Legal Memorandum: Retirement of Long-Lived Assets in AZ

Issue: Legal Obligations for the Retirement of Long-Lived Assets for Public Utility Operators in Arizona.

Area of Law: Administrative Law, Administrative Law & Regulation (Federal and State), Environmental Law
Keywords: Retirement or abandonment of long-lived assets; Public utility operators; Legal obligations
Jurisdiction: Arizona
Cited Cases: None
Cited Statutes: Ariz. Rev. Stat. § 40-353, § 40-360.22(I), § 40-360.30; Ariz. Admin. Code R14-2-703, R14-2-703(D)(1)(d), R14-2-202(B); R14-2-302(B)
Date: 11/01/2004

Title 40 of the Arizona Revised Statutes governs public utility operators.  There are no specific provisions within that title that directly address the obligations of a public utility on the abandonment of a long-term asset.  Article 6.1 of Chapter 2, however, addresses the Conversion of Overhead Electric and Communication Facilities.  The only statute therein that references termination of use provides that once overhead lines are removed, they cannot be reinstalled above ground.  Ariz. Rev. Stat. § 40-353 (2004).  Article 6.3, which addresses underground facilities and excavations, requires that utilities identify belowground facilities and establishes a one-call center to provide information on the exact location of buried utilities.  A utility must notify the excavator whether a facility is active or abandoned.  Id. § 40-360.22(I).  The statute deems inactive facilities as active unless testing has been done to verify the facility is abandoned.  Id.  Installation records of underground facilities must be maintained and kept current, indicating deviations, corrections and field notes, which include information as to whether the equipment has been abandoned.  Id. § 40-360.30.

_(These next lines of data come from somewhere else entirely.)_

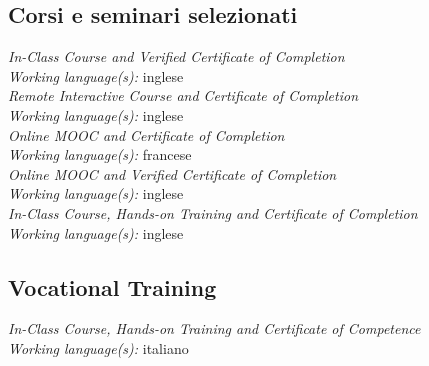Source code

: \documentclass[
  a4paper, 
]{fortysecondscv}
\begin{document}
\subsection{Corsi e seminari selezionati}
\begin{cvtable}
		{{\small\emph{\small In-Class Course and Verified Certificate of Completion}\\\textit{\small Working language(s):} inglese}\\[-0.8em]}
		{{\small\emph{\small Remote Interactive Course and Certificate of Completion}\\\textit{\small Working language(s):} inglese}\\[-0.8em]}
		{{\small\emph{\small Online MOOC and Certificate of Completion}\\\textit{\small Working language(s):} francese}\\[-0.8em]}
		{{\small\emph{\small Online MOOC and Verified Certificate of Completion}\\\textit{\small Working language(s):} inglese}\\[-0.8em]}
		{{\small\emph{\small In-Class Course, Hands-on Training and Certificate of Completion}\\\textit{\small Working language(s):} inglese}}
\end{cvtable}
\subsection{Vocational Training}
\begin{cvtable}
		{{\small\emph{\small In-Class Course, Hands-on Training and Certificate of Competence}\\\textit{\small Working language(s):} italiano}}
\end{cvtable}
\end{document}
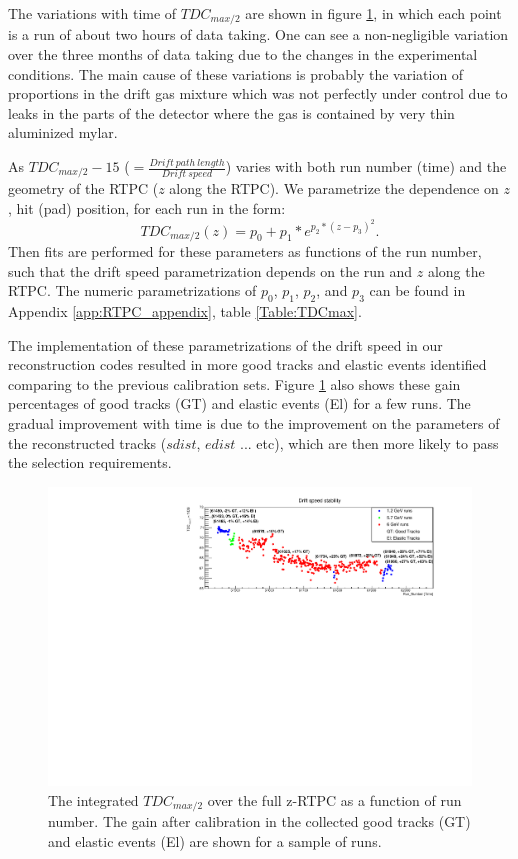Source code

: The variations with time of $TDC_{max/2}$ are shown in figure 
\ref{fig:Drift_run_number}, in which each point is a run of about two hours of 
data taking. One can see a non-negligible variation over the three months of 
data taking due to the changes in the experimental conditions. The main cause 
of these variations is probably the variation of proportions in the drift gas 
mixture which was not perfectly under control due to leaks in the parts of 
the detector where the gas is contained by very thin aluminized mylar.

As $TDC_{max/2} -15 $ ($= \frac{Drift~path~length}{Drift~speed}$) varies with 
both run number (time) and the geometry of the RTPC ($z$ along the RTPC). We
parametrize the dependence on $z$, hit (pad) position, for each run in the 
form:
\begin{equation}
TDC_{max/2} (z)= p_{0} +  p_{1} * e^{p_{2}*(z-p_{3})^{2}}.
\label{equ:drift_speed_fit}
\end{equation}
Then fits are performed for these parameters as functions of the run number, 
such that the drift speed parametrization depends on the run and $z$ along the 
RTPC. The numeric parametrizations of $p_{0}$, $p_{1}$, $p_{2}$, and $p_{3}$ 
can be found in Appendix \ref{app:RTPC_appendix}, table \ref{Table:TDCmax}. 

The implementation of these parametrizations of the drift speed in our 
reconstruction codes resulted in more good tracks and elastic 
events identified comparing to the previous calibration sets. Figure 
\ref{fig:Drift_run_number} also shows these gain percentages of good tracks 
(GT) and elastic events (El) for a few runs. The gradual improvement 
with time is due to the improvement on the parameters of the reconstructed 
tracks ($sdist$, $edist$ ... etc), which are then more likely to pass the 
selection requirements. 

\begin{figure}[tpb]
\hspace{-0.3in}
\includegraphics[scale=0.9]{fig_rtpc/updates/TDCmax2-run-number.pdf}
\caption{ The integrated $TDC_{max/2}$ over the full z-RTPC as a function of 
run number.  The gain after calibration in the collected good tracks (GT) and 
elastic events (El) are shown for a sample of runs.}
\label{fig:Drift_run_number}
\end{figure} 

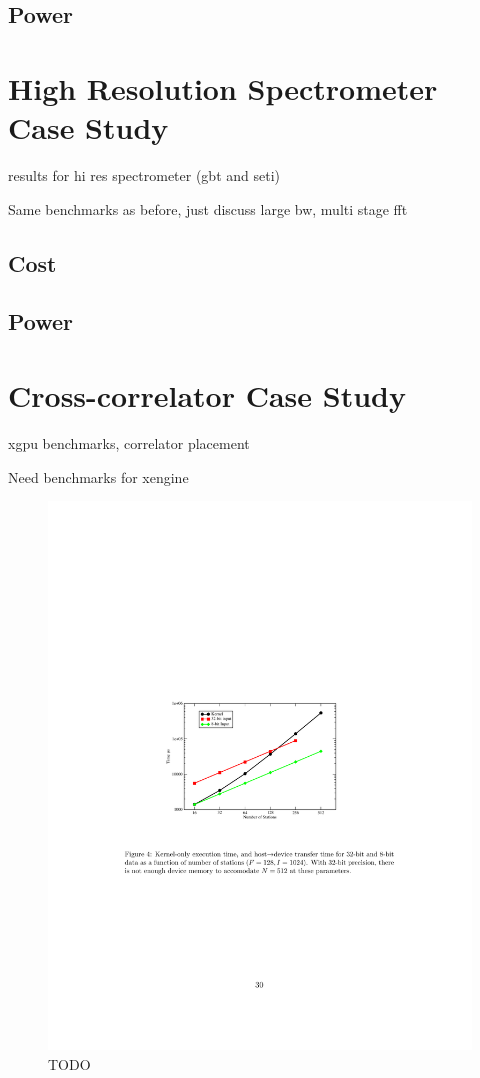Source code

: \subsection{Power}

\section{High Resolution Spectrometer Case Study}
results for hi res spectrometer (gbt and seti)

Same benchmarks as before, just discuss large bw, multi stage fft
\subsection{Cost}
\subsection{Power}

\section{Cross-correlator Case Study}
xgpu benchmarks, correlator placement

Need benchmarks for xengine
\begin{figure}[ht!]
  \centering
    \includegraphics[width=\textwidth]{Images/C6/gpuxperformance.pdf}
  \caption{TODO}
  \label{fig: C6/gpuxperformance.pdf}
\end{figure}


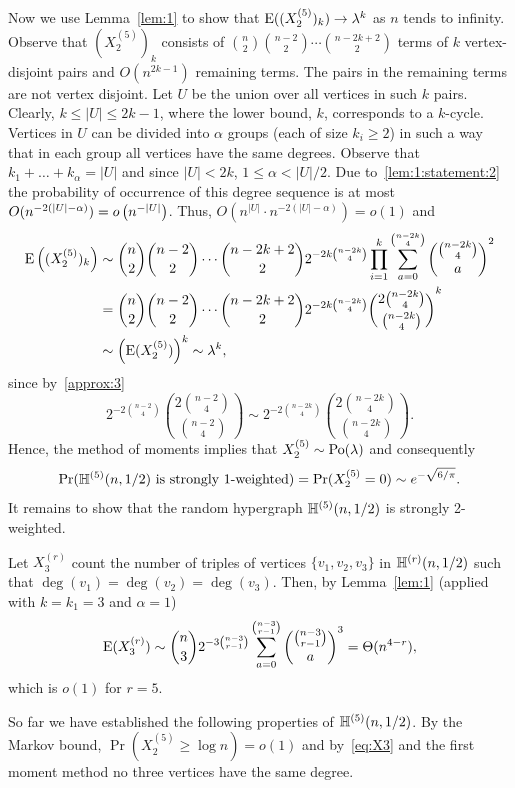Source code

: \documentclass[12pt,reqno]{amsart}
\begin{document}
Now we use Lemma~\ref{lem:1} to show that $\E((X_2^{(5)})_k)\to\lambda^k$ as $n$ tends to infinity. Observe that $(X_2^{(5)})_k$ consists of $\binom{n}{2}\binom{n-2}{2}\cdots\binom{n-2k+2}{2}$ terms of $k$ vertex-disjoint pairs and $O(n^{2k-1})$ remaining terms. The pairs in the remaining terms are not vertex disjoint. Let $U$ be the union over all vertices in such $k$ pairs. Clearly, $k\le |U|\le 2k-1$, where the lower bound, $k$, corresponds to a $k$-cycle. Vertices in $U$ can be divided into $\alpha$ groups (each of size $k_i \ge 2$) in such a way that in each group all vertices have the same degrees. Observe that $k_1+\dots+k_{\alpha} = |U|$ and since $|U|<2k$, $1\le \alpha < |U|/2$. Due to~\eqref{lem:1:statement:2} the probability of occurrence of this degree sequence is at most
$O(n^{-2(|U|-\alpha)}) =o\of{ n^{-|U|}}$. Thus, $O(n^{|U|} \cdot  n^{-2(|U|-\alpha)}) = o(1)$ and
\begin{align*}
\E\left((X_2^{(5)})_k\right) &\sim \binom{n}{2}\binom{n-2}{2}\cdots\binom{n-2k+2}{2} 2^{-2k\binom{n-2k}{4}} \prod_{i=1}^{k} \sum_{a=0}^{\binom{n-2k}{4}} \binom{\binom{n-2k}{4}}{a}^{2}\\
&= \binom{n}{2}\binom{n-2}{2}\cdots\binom{n-2k+2}{2} 2^{-2k\binom{n-2k}{4}} \binom{2\binom{n-2k}{4}}{\binom{n-2k}{4}}^{k}\\
&\sim \left( \E(X_2^{(5)}) \right)^k \sim \lambda^k,
\end{align*}
since by~\ref{approx:3}
\[
2^{-2\binom{n-2}{4}}  \binom{2\binom{n-2}{4}}{\binom{n-2}{4}} 
\sim 2^{-2\binom{n-2k}{4}} \binom{2\binom{n-2k}{4}}{\binom{n-2k}{4}}.
\]
Hence, the method of moments implies that $X_2^{(5)} \sim \po(\lambda)$ and consequently
\begin{equation}\label{eq:poisson:1}
\Pr(\h{5}(n,1/2) \text{ is strongly 1-weighted}) = \Pr(X_2^{(5)}=0)\sim e^{-\sqrt{6/\pi}}.
\end{equation}
It remains to show that  \whp the random hypergraph $\h{5}(n,1/2)$ is strongly 2-weighted. 

Let $X_{3}^{(r)}$ count the number of triples of vertices $\{v_1,v_2,v_3\}$ in $\h{r}(n,1/2)$ such that $\deg(v_1)=\deg(v_2)=\deg(v_3)$.
Then, by Lemma~\ref{lem:1} (applied with $k=k_1=3$ and $\alpha=1$)
\begin{equation}\label{eq:X3}
\E(X_3^{(r)}) \sim \binom{n}{3} 2^{-3\binom{n-3}{r-1}} \sum_{a=0}^{\binom{n-3}{r-1}} \binom{\binom{n-3}{r-1}}{a}^3 
= \Theta(n^{4-r}),
\end{equation}
which is $o(1)$ for $r=5$. 

So far we have established the following properties of $\h{5}(n,1/2)$. By the Markov bound, $\Pr(X_2^{(5)} \ge \log n) =o(1)$ and by~\eqref{eq:X3} and the first moment method \whp no three vertices have the same degree. 
\end{document}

On the administrative side, Title 14 of the Arizona Administrative Code governs public utilities.  Article 2 governs electricity; Article 3 governs gas.  Planning requirements for both types of utilities are contained in Article 7.  As part of the planning process, a utility must provide information, at three-year intervals, concerning its next ten years of operation.  Ariz. Admin. Code R14-2-703 (2004).  As part of that report, the utility is required to include information on the "discontinuation, decommissioning, or mothballing […]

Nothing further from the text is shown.